Our house is in chaos most of the time - and I am not just talking chores. Our finances. Our social life. Our TV schedules. Our work. Our meals. Even our love life. There is no anchor in the storm. Sure, we can have a lot of fun. But without someone to be the calm influence, we're frequently sniping at each other and wondering whether or not the electric company is going to show up at our door to turn off our service for a bill that got "missed."
I'm constantly struggling to "grow up" and waiting for adulthood to begin. It would be really easy to blame all these things on my husband. Really, really easy. But I'm not going to do that because I know that I am just as much to blame. Neither of us can get a handle on things. And the truth is there is really no one to blame for it.  This is how we are both hard-wired. It requires us both to constantly be trying to figure out how to navigate a world not designed for our kind of wiring. I try to keep this in mind when we are arguing because I know that these problems are frustrating and people say things they don't mean when they are frustrated and angry that they are always fighting against the world to live. Still, you can only take personal insults so often and be called controlling so many times (and this goes both ways).
I think I've been blessed to have been exposed to so much since I first got my diagnosis of ADD in college in terms of ways to manage time and impulses. I have learned to make lists and made schedules my friends. Most importantly, I have learned to pick myself up and keep trying when one system or another fell apart (although I am pretty sure I learned that growing up with ADD and not knowing it). Unfortunately, I don't know how to teach this to anyone else, especially my ADD husband. How do you convince someone to sit for 5 minutes and discuss how you plan to move couches up and down stairs? My husband's mentality is: we just move it. Any suggestion about planning moving the items which they will have to be moved around (such as bookshelves) makes him decide I've worked in state government for too long. I guess those management classes are a waste of money, too. Why talk about it beforehand, after all? And then there is the insult that women want to talk everything to death. I'm pretty sure he forgets sometimes that I also have ADD. I just wanted to get the darn things moved without breaking anything, living or nonliving.
So, I guess we'll continue to live in chaos for awhile longer. And my husband has the satisfaction of moving the couches without me. Because I really don't want to break anything living...so I'm going to the library.

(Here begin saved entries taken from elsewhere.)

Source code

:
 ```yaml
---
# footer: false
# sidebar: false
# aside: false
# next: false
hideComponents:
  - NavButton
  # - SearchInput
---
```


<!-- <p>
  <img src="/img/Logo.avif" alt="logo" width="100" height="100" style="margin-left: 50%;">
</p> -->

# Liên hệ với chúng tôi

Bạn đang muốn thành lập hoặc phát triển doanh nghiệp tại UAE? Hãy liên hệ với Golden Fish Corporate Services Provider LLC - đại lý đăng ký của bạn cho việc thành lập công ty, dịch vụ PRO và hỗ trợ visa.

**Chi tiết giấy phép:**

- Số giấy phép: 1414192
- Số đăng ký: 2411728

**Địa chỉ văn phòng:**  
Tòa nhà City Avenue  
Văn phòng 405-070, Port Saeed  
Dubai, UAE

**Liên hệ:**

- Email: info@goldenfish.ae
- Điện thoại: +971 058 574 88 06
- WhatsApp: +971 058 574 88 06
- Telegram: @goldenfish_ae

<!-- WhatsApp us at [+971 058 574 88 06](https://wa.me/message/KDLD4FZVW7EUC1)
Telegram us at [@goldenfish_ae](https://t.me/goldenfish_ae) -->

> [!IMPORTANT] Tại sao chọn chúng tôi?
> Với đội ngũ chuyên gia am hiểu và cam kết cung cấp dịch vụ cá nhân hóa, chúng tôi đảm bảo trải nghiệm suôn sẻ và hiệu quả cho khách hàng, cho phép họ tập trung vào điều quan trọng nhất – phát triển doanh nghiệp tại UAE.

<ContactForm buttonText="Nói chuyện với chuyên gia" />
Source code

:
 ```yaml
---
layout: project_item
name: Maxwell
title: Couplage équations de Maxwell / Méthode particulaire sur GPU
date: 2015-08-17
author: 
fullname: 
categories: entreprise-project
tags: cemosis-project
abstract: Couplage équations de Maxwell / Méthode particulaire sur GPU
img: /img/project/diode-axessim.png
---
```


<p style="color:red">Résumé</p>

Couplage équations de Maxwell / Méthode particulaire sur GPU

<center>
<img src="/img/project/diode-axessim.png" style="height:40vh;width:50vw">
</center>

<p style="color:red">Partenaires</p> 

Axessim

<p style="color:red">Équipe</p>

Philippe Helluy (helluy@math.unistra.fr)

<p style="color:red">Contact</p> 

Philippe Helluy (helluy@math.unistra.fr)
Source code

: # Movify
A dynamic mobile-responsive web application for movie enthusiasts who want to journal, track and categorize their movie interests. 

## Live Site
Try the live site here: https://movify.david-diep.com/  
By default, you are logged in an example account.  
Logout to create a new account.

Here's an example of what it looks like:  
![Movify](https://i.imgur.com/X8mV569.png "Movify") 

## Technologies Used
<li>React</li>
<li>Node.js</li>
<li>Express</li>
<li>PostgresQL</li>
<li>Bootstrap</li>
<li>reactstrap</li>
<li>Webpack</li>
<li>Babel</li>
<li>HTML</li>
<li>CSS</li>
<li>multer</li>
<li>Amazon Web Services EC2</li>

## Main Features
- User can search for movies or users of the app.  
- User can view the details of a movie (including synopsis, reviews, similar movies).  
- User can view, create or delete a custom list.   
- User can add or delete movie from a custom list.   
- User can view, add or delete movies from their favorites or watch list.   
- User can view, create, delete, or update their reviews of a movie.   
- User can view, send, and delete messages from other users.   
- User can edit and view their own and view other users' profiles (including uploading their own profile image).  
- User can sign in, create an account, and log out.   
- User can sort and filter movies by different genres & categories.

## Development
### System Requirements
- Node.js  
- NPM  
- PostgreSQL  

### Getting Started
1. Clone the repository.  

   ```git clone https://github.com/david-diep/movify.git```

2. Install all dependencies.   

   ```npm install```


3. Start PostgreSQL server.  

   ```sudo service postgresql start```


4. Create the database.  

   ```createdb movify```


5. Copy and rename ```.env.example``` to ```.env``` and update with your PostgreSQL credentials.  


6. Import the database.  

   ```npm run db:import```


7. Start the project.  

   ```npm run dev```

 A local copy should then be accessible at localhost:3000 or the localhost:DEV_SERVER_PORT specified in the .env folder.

Friday, September 14, 2012

Am I really a writer?

adapted from Steven Pressfield, The War of Art



In high school, my English teacher had a several quotes upon the walls of his classroom. One of them was a quote by Carl Sandburg that said "A writer is someone for whom writing is more difficult than other people."
On the face of it, that seems to fly in the face of logical observation. After all, writers seek out a career doing this very thing, don't they? And when you talk to non-writers, they say they don't like writing or that they can't write. I have been thinking about this quote since that first 9th grade English class. I wrote it down. I pondered it. One might even say I meditated on it. Then I went on and studied to be a writer. And I still wasn't sure I knew what the quote meant.
Something like 20 years later, I am still pondering it, but I do think I agree with it now. To be a writer means so much more than just writing things down. It means creating. It means birthing new ideas. It means struggling to make the philosophies of your mind make sense to someone who has not spent time considering them.
As I studied Journalism,I remember hearing about two men who just had books published. One was a career writer - a "real" writer, if you will. Someone who did it for a living. The other was a novice who was an expert in some field or another and had just written his first book. They sat down for an interview (for some reason at the same time), and the interviewer asked them about their "process" for writing. The novice smiled and nodded and enthusiastically told the interviewer that he would just feel like writing, sit down at his typewriter and pound out a few pages until he felt like stopping. The career writer shook his head and explained that he wished he could do it that way, but because this was a job for him it went more like this:  Every day, no matter what he felt, he would sit down at his word processor and write 1000 words. He did this everyday. And some days the words would come. And some days they wouldn't. But he did it everyday nonetheless. And some days he would feel he almost hated writing. And some days he would love what he was doing. Either way, he would write.
And when I heard that story, I realized that the reason Sandburg was right was because this job takes discipline. It isn't as romantic as it seems. Sometimes it is so hard to be a writer, too, because you have an idea that just won't come out. And when it does, you will always face censure and ridicule from someone - you will never be able to please everyone.
Most writers do not strike it rich with their writing. They are not millionaires. Most writers are lucky to make a decent wage and are not famous.
But we don't do it for the money. Admittedly, there may be a small desire for fame. After all, if you write a book, that is something that can stick around a long time. Look at the author of The Girl With the Dragon Tattoo books. They weren't even published in English until after his death.  There is a certain immortality to being a writer. The prospect that your work (and life) might be studied long after you are gone can be appealing. But it's like being a painter whose work is worth more after your death.  Your life isn't what is important to the world.  
We get scared to death about whether or not we are "real" writers because this work is not something we've slapped together easily. It takes blood, sweat, and, often, literal tears to get this work out there. And when it's good, they want more IMMEDIATELY (ask any bibliophile to confirm that this is true).
The truth is...to be a real writer, you have to feel it. It's hard to explain to the uniniated because it isn't something tangible or easily identifiable. It's like being in love. If you are, you know it. But you aren't sure enough of yourself to immediately admit it. It's like twitchy fingers over a keyboard - knowing you want to write, but not knowing WHAT to write. And then wondering if your choice was correct once you do write something.
So..."if you've asked yourself, am I really a writer?" Then, YES...you are. And YES, I am!

Tuesday, July 17, 2012

Talking to Fish

Ready for a rant today...here ya go, then?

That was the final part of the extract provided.